(Stored data)
____________________

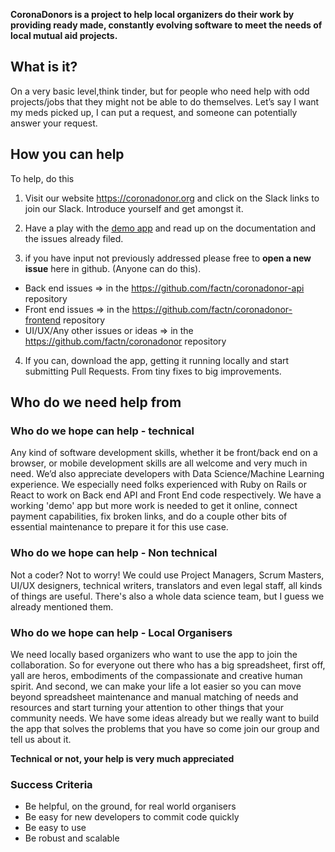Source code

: **CoronaDonors is a project to help local organizers do their work by providing ready made, constantly evolving software to meet the needs of local mutual aid projects.**

## What is it?
On a very basic level,think tinder, but for people who need help with odd projects/jobs that they might not be able to do themselves. Let’s say I want my meds picked up, I can put a request, and someone can potentially answer your request.

## How you can help 

To help, do this

1. Visit our website https://coronadonor.org and click on the Slack links to join our Slack. Introduce yourself and get amongst it. 

2. Have a play with the [demo app](https://w4gl-uat.herokuapp.com/) and read up on the documentation and the issues already filed. 

3. if you have input not previously addressed please free to **open a new issue** here in github. (Anyone can do this).

  - Back end issues => in the https://github.com/factn/coronadonor-api repository
  - Front end issues => in the https://github.com/factn/coronadonor-frontend repository
  - UI/UX/Any other issues or ideas => in the https://github.com/factn/coronadonor repository

4. If you can, download the app, getting it running locally and start submitting Pull Requests. From tiny fixes to big improvements. 


## Who do we need help from 

### Who do we hope can help - technical

Any kind of software development skills, whether it be front/back end on a browser, or mobile development skills are all welcome and very much in need. We’d also appreciate developers with Data Science/Machine Learning experience. We especially need folks experienced with Ruby on Rails or React to work on Back end API and Front End code respectively.  We have a working 'demo' app but more work is needed to get it online, connect payment capabilities, fix broken links, and do a couple other bits of essential maintenance to prepare it for this use case.

### Who do we hope can help - Non technical

Not a coder? Not to worry! We could use Project Managers, Scrum Masters, UI/UX designers, technical writers, translators and even legal staff, all kinds of things are useful. There's also a whole data science team, but I guess we already mentioned them. 

### Who do we hope can help - Local Organisers

We need locally based organizers who want to use the app to join the collaboration.  So for everyone out there who has a big spreadsheet, first off, yall are heros, embodiments of the compassionate and creative human spirit. And second, we can make your life a lot easier so you can move beyond spreadsheet maintenance and manual matching of needs and resources and start turning your attention to other things that your community needs. We have some ideas already but we really want to build the app that solves the problems that you have so come join our group and tell us about it. 


**Technical or not, your help is very much appreciated**

### Success Criteria
- Be helpful, on the ground, for real world organisers
- Be easy for new developers to commit code quickly
- Be easy to use
- Be robust and scalable


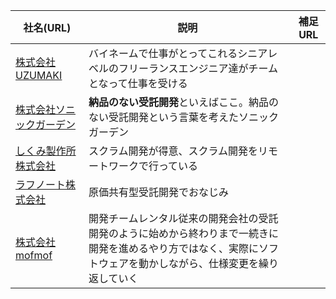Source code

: | 社名(URL) | 説明 | 補足URL |
|-|-|-|
| [株式会社UZUMAKI](https://uzumaki-inc.jp/) | バイネームで仕事がとってこれるシニアレベルのフリーランスエンジニア達がチームとなって仕事を受ける |       |
| [株式会社ソニックガーデン](https://www.sonicgarden.jp/) | **納品のない受託開発**といえばここ。納品のない受託開発という言葉を考えたソニックガーデン |       |
| [しくみ製作所株式会社](https://sikmi.com/) | スクラム開発が得意、スクラム開発をリモートワークで行っている |       |
| [ラフノート株式会社](https://co.ruffnote.com/) | 原価共有型受託開発でおなじみ |       |
| [株式会社mofmof](https://www.mof-mof.co.jp/) | 開発チームレンタル従来の開発会社の受託開発のように始めから終わりまで一続きに開発を進めるやり方ではなく、実際にソフトウェアを動かしながら、仕様変更を繰り返していく |       |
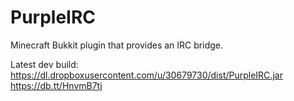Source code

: PurpleIRC
=========

Minecraft Bukkit plugin that provides an IRC bridge.

Latest dev build: 
 https://dl.dropboxusercontent.com/u/30679730/dist/PurpleIRC.jar
 https://db.tt/HnvmB7tj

____________________

§ **Exercise goal**
Read through the entries and copy every line that includes "organizers".

§ **Result**
: **CoronaDonors is a project to help local organizers do their work by providing ready made, constantly evolving software to meet the needs of local mutual aid projects.**
We need locally based organizers who want to use the app to join the collaboration.  So for everyone out there who has a big spreadsheet, first off, yall are heros, embodiments of the compassionate and creative human spirit. And second, we can make your life a lot easier so you can move beyond spreadsheet maintenance and manual matching of needs and resources and start turning your attention to other things that your community needs. We have some ideas already but we really want to build the app that solves the problems that you have so come join our group and tell us about it. 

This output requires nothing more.